**WORK TASK**.
Please repeat every entry exactly as given, apart from dropping the images.

== RECORDED INFORMATION ==

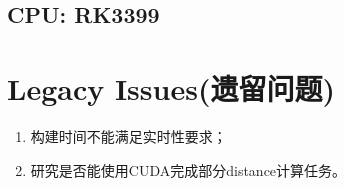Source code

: \documentclass[a4paper, 11pt, UTF8]{ctexart}%
\begin{document}
\subsection{CPU: RK3399}

\section{Legacy Issues(遗留问题)}

\begin{enumerate}
  \item 构建时间不能满足实时性要求；
  \item 研究是否能使用CUDA完成部分distance计算任务。
\end{enumerate}
%
%
%
%
%
%
\end{document}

===

**ANSWER**.
Source code

: \documentclass[a4paper, 11pt, UTF8]{ctexart}%
\begin{document}
\subsection{CPU: RK3399}

\section{Legacy Issues(遗留问题)}

\begin{enumerate}
  \item 构建时间不能满足实时性要求；
  \item 研究是否能使用CUDA完成部分distance计算任务。
\end{enumerate}
%
%
%
%
%
%
\end{document}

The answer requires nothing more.